Boromir leans against the bed's high footboard. The corners of his mouth quirk up. "The palace," he says. "Your bed."
"My bed?"
"Your bed," he confirms. "Don't you think everyone in Gondor knows the kind of man I am? I've no wife. I've made it clear that I've no wish to take one. Let me make it clear I've a wish to take you." His smile broadens. It's wolfish at the edges. "At least let me make it clear to you."
And Aragorn laughs, yes, but that doesn't stop him moving forward. It doesn't stop him drawing close or kissing him, with Boromir's jaw cupped in his hands.
He makes it sound so simple, and perhaps it is; perhaps the king and his steward can come to an arrangement in their people's eyes, and Boromir knows more about their ways than he does.
For now, though, it matters very little.

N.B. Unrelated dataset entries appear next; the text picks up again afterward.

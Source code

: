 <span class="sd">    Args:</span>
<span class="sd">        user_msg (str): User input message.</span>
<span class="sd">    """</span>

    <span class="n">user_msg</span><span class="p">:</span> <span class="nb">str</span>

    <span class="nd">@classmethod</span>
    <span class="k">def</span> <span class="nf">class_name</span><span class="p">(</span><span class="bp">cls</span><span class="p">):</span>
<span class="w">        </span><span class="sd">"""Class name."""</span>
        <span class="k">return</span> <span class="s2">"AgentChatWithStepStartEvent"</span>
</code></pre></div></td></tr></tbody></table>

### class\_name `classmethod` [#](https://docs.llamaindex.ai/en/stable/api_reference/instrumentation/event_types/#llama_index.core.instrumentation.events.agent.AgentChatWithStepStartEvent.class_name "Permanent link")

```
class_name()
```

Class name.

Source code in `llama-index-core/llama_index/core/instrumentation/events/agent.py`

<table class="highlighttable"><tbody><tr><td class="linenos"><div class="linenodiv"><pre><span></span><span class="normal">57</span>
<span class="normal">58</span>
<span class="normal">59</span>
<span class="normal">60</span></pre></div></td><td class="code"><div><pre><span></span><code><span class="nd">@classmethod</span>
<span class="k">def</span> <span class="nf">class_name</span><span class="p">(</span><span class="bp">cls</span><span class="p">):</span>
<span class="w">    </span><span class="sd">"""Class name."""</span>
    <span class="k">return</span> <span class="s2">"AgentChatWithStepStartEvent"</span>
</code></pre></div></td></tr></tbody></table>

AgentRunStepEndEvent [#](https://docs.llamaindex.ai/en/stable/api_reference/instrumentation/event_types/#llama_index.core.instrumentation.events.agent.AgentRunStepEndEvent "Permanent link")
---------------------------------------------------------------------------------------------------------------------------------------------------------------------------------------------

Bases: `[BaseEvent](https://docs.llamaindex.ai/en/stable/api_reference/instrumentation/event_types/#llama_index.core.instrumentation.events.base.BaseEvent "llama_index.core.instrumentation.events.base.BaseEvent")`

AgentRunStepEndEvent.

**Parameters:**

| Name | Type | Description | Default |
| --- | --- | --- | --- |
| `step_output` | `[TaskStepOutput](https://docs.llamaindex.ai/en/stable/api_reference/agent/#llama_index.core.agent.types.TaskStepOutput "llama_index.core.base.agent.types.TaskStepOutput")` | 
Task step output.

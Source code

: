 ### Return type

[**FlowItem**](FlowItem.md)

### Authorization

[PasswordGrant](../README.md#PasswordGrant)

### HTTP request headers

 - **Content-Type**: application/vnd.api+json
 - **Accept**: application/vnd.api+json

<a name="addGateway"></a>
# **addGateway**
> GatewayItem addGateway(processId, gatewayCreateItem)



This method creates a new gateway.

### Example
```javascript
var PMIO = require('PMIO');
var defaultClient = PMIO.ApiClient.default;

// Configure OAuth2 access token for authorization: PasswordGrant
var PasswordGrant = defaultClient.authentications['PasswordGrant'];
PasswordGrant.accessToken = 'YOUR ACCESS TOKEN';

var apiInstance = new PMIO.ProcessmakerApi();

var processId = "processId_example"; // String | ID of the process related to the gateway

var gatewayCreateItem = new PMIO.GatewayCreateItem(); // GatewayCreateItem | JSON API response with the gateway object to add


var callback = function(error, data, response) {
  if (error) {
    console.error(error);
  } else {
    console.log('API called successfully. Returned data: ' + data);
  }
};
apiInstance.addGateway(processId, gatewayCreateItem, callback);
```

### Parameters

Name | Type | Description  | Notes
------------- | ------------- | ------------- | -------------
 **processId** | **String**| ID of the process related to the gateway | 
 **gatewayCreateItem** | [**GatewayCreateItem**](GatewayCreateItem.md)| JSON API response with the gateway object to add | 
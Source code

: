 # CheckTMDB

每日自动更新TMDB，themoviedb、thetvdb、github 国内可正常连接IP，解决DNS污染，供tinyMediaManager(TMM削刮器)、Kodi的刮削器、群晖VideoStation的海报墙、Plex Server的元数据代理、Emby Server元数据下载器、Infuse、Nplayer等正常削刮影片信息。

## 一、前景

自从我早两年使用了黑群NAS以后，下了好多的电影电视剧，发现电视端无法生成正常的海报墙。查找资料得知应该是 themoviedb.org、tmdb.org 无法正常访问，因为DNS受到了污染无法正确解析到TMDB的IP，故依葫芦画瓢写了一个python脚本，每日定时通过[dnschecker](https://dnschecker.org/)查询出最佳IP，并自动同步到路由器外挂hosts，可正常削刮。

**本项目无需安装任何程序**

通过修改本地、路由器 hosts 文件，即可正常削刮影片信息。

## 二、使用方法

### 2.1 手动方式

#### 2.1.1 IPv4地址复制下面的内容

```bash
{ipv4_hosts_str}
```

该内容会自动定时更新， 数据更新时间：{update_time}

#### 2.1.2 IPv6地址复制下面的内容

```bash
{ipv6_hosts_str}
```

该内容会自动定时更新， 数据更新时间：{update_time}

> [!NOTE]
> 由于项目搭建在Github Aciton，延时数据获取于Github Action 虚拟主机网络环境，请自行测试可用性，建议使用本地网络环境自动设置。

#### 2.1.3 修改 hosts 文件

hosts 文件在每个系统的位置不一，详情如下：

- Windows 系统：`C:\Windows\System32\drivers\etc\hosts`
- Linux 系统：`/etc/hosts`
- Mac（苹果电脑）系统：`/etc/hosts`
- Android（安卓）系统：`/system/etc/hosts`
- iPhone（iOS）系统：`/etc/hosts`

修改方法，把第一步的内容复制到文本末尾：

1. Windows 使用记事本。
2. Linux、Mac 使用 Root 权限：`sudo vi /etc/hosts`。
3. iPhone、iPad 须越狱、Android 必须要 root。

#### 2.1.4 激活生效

When Boromir pulls off his shirt and bares himself in front of him, Aragorn knows that he won't give this up; when Boromir takes his hands and tugs him back toward the bed, he knows he'll follow his lead. Boromir undresses him, piece by piece by piece, until he feels more like a ranger of the north again and not a king. Boromir pulls him down and he goes willingly. They have everything they need there in that room to make is easy when Aragorn enters him. And when they're done, when they're lying there breathless, Boromir reaches up to tuck back Aragorn's long hair. He seems stronger now, and Aragorn wonders how it might be to walk out of this room with him, side by side, and make their way to Gondor's throne. But Boromir kisses him and steals all his thoughts away.
He brought him back from the brink of death, and their lives are now entwined because of it. Aragorn cannot regret that.